До хаты было шагов двести, но эти двести шагов показались Петру вечностью. Они крались вдоль плетней, замирая при каждом шорохе. Где-то далеко протарахтела мотоциклетка — звук резанул по нервам, но быстро стих, утонул в ночи. Из соседнего двора донесся хриплый кашель, скрипнула дверь. Петр прижался к забору, чувствуя, как гулко колотится сердце. Елена обернулась, приложила палец к губам. В лунном свете ее лицо казалось вырезанным из старого потемневшего серебра — строгим и прекрасным.

Наконец они добрались до крайней хаты. Низенькое строение под камышовой крышей, беленые стены, покосившееся крыльцо. Дарья Матвеевна бесшумно отворила дверь и пропустила всех внутрь. В сенях пахло сухими травами, золой и кисловатым запахом овчины. Из горницы доносилось негромкое посапывание — видимо, спал ребенок.

В хате было темно, только слабый огонек лампадки теплился в красном углу перед потемневшей иконой Богородицы. Петр разглядел русскую печь с лежанкой, стол, покрытый выцветшей клеенкой, две железные кровати. На одной из них, закутанный в лоскутное одеяло, спал мальчик лет шести — светловолосый, худенький. Сын Елены, догадался Петр.

«Сюда давай,» — шепнула Дарья Матвеевна, отодвигая в сторону половик и поднимая крышку подпола. — «Там погреб, только холодный нынче. Ничего, лучше в холоде, чем в земле сырой.»

Петр осторожно спустил Серегу вниз, на руки Дарьи Матвеевны, потом спустился сам. Подпол оказался неглубоким, выложенным изнутри горбылем. Вдоль стен стояли кадушки с соленьями, лежали мешки с картошкой и луком. Пахло сыростью, плесенью и укропом. Женщины устроили Серегу на ворохе старой мешковины, подложили под голову свернутый полушубок. Елена принесла откуда-то чистую тряпицу, кувшин с водой, начала промывать рану. Двигалась она ловко, сноровисто — видно, не впервой было перевязывать.

«Училась где?» — не удержался Петр.

«На курсах медсестер, до войны,» — коротко ответила она, не поднимая глаз. — «Только не сгодилось. Муж на фронт ушел, я с дитем осталась. А потом похоронка пришла...»

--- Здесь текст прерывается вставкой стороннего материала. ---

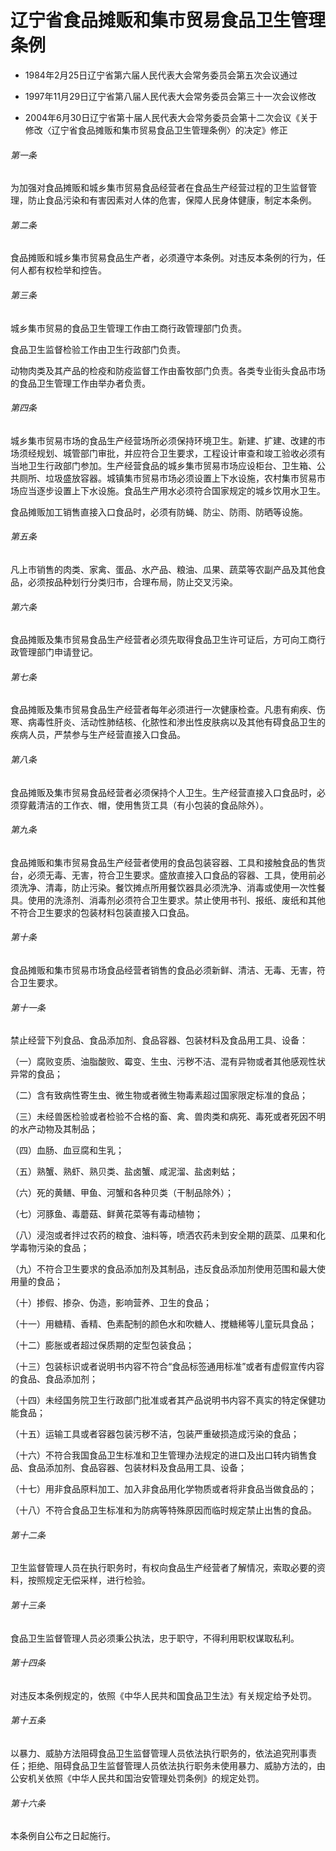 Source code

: # 辽宁省食品摊贩和集市贸易食品卫生管理条例

- 1984年2月25日辽宁省第六届人民代表大会常务委员会第五次会议通过

- 1997年11月29日辽宁省第八届人民代表大会常务委员会第三十一次会议修改

- 2004年6月30日辽宁省第十届人民代表大会常务委员会第十二次会议《关于修改〈辽宁省食品摊贩和集市贸易食品卫生管理条例〉的决定》修正

<!-- INFO END -->

###### 第一条

为加强对食品摊贩和城乡集市贸易食品经营者在食品生产经营过程的卫生监督管理，防止食品污染和有害因素对人体的危害，保障人民身体健康，制定本条例。

###### 第二条

食品摊贩和城乡集市贸易食品生产者，必须遵守本条例。对违反本条例的行为，任何人都有权检举和控告。

###### 第三条

城乡集市贸易的食品卫生管理工作由工商行政管理部门负责。

食品卫生监督检验工作由卫生行政部门负责。

动物肉类及其产品的检疫和防疫监督工作由畜牧部门负责。各类专业街头食品市场的食品卫生管理工作由举办者负责。

###### 第四条

城乡集市贸易市场的食品生产经营场所必须保持环境卫生。新建、扩建、改建的市场须经规划、城管部门审批，并应符合卫生要求，工程设计审查和竣工验收必须有当地卫生行政部门参加。生产经营食品的城乡集市贸易市场应设柜台、卫生箱、公共厕所、垃圾盛放容器。城镇集市贸易市场必须设置上下水设施，农村集市贸易市场应当逐步设置上下水设施。食品生产用水必须符合国家规定的城乡饮用水卫生。

食品摊贩加工销售直接入口食品时，必须有防蝇、防尘、防雨、防晒等设施。

###### 第五条

凡上市销售的肉类、家禽、蛋品、水产品、粮油、瓜果、蔬菜等农副产品及其他食品，必须按品种划行分类归市，合理布局，防止交叉污染。

###### 第六条

食品摊贩及集市贸易食品生产经营者必须先取得食品卫生许可证后，方可向工商行政管理部门申请登记。

###### 第七条

食品摊贩及集市贸易食品生产经营者每年必须进行一次健康检查。凡患有痢疾、伤寒、病毒性肝炎、活动性肺结核、化脓性和渗出性皮肤病以及其他有碍食品卫生的疾病人员，严禁参与生产经营直接入口食品。

###### 第八条

食品摊贩及集市贸易食品经营者必须保持个人卫生。生产经营直接入口食品时，必须穿戴清洁的工作衣、帽，使用售货工具（有小包装的食品除外）。

###### 第九条

食品摊贩和集市贸易食品生产经营者使用的食品包装容器、工具和接触食品的售货台，必须无毒、无害，符合卫生要求。盛放直接入口食品的容器、工具，使用前必须洗净、清毒，防止污染。餐饮摊点所用餐饮器具必须洗净、消毒或使用一次性餐具。使用的洗涤剂、消毒剂必须符合卫生要求。禁止使用书刊、报纸、废纸和其他不符合卫生要求的包装材料包装直接入口食品。

###### 第十条

食品摊贩和集市贸易市场食品经营者销售的食品必须新鲜、清洁、无毒、无害，符合卫生要求。

###### 第十一条

禁止经营下列食品、食品添加剂、食品容器、包装材料及食品用工具、设备：

（一）腐败变质、油脂酸败、霉变、生虫、污秽不洁、混有异物或者其他感观性状异常的食品；

（二）含有致病性寄生虫、微生物或者微生物毒素超过国家限定标准的食品；

（三）未经兽医检验或者检验不合格的畜、禽、兽肉类和病死、毒死或者死因不明的水产动物及其制品；

（四）血肠、血豆腐和生乳；

（五）熟蟹、熟虾、熟贝类、盐卤蟹、咸泥溜、盐卤剌蛄；

（六）死的黄鳝、甲鱼、河蟹和各种贝类（干制品除外）；

（七）河豚鱼、毒蘑菇、鲜黄花菜等有毒动植物；

（八）浸泡或者拌过农药的粮食、油料等，喷洒农药未到安全期的蔬菜、瓜果和化学毒物污染的食品；

（九）不符合卫生要求的食品添加剂及其制品，违反食品添加剂使用范围和最大使用量的食品；

（十）掺假、掺杂、伪造，影响营养、卫生的食品；

（十一）用糖精、香精、色素配制的颜色水和吹糖人、搅糖稀等儿童玩具食品；

（十二）膨胀或者超过保质期的定型包装食品；

（十三）包装标识或者说明书内容不符合“食品标签通用标准”或者有虚假宣传内容的食品、食品添加剂；

（十四）未经国务院卫生行政部门批准或者其产品说明书内容不真实的特定保健功能食品；

（十五）运输工具或者容器包装污秽不洁，包装严重破损造成污染的食品；

（十六）不符合我国食品卫生标准和卫生管理办法规定的进口及出口转内销售食品、食品添加剂、食品容器、包装材料及食品用工具、设备；

（十七）用非食品原料加工、加入非食品用化学物质或者将非食品当做食品的；

（十八）不符合食品卫生标准和为防病等特殊原因而临时规定禁止出售的食品。

###### 第十二条

卫生监督管理人员在执行职务时，有权向食品生产经营者了解情况，索取必要的资料，按照规定无偿采样，进行检验。

###### 第十三条

食品卫生监督管理人员必须秉公执法，忠于职守，不得利用职权谋取私利。

###### 第十四条

对违反本条例规定的，依照《中华人民共和国食品卫生法》有关规定给予处罚。

###### 第十五条

以暴力、威胁方法阻碍食品卫生监督管理人员依法执行职务的，依法追究刑事责任；拒绝、阻碍食品卫生监督管理人员依法执行职务未使用暴力、威胁方法的，由公安机关依照《中华人民共和国治安管理处罚条例》的规定处罚。

###### 第十六条

本条例自公布之日起施行。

Голос ее дрогнул, но она тут же взяла себя в руки. Петр почувствовал, как к горлу подкатывает ком. В свои двадцать три он уже знал цену потерям.

Сверху донесся тихий стук. Дарья Матвеевна встрепенулась, прислушалась. Стук повторился — три удара, пауза, еще два. Условный знак.

«Тихо!» — прошипела она. — «Соседка. Светку не утаишь, все видит. Сейчас подымусь, отбрешусь как-нибудь. Лена, будь здесь, пока не позову.»

Она ловко выбралась наверх, опустила крышку. В подполе стало темно, только узкая полоска света пробивалась из щели в половицах. Петр и Елена замерли, почти не дыша. Сверху доносились приглушенные голоса. Петр различал отдельные слова: «...не слыхала ничего... колонну-то разбомбило, страсть Господня... кого убили, кого разбежались...»

Потом голоса стихли, хлопнула дверь. Дарья Матвеевна вернулась, откинула крышку.

«Пронесло пока. Но Фрося, сучка старая, уже носом крутит. Говорит, видела кого-то у стогов. Сказала я, мол, сама ходила, скотину проверяла. Не поверила, по глазам вижу. Теперь каждый шорох ловить будет.»

Она спустилась вниз, присела на корточки рядом с Серегой.

«До утра потерпит. А утром надо думать, как быть. Ежели облаву учинят — подпол прощупают. У них на это нюх собачий.»

Елена, все это время молчавшая, вдруг заговорила. Голос ее звучал глухо, но твердо.

«Мама, я придумала. Петру надо остаться здесь, в хате. Не в подполе, а как... как будто он свой.»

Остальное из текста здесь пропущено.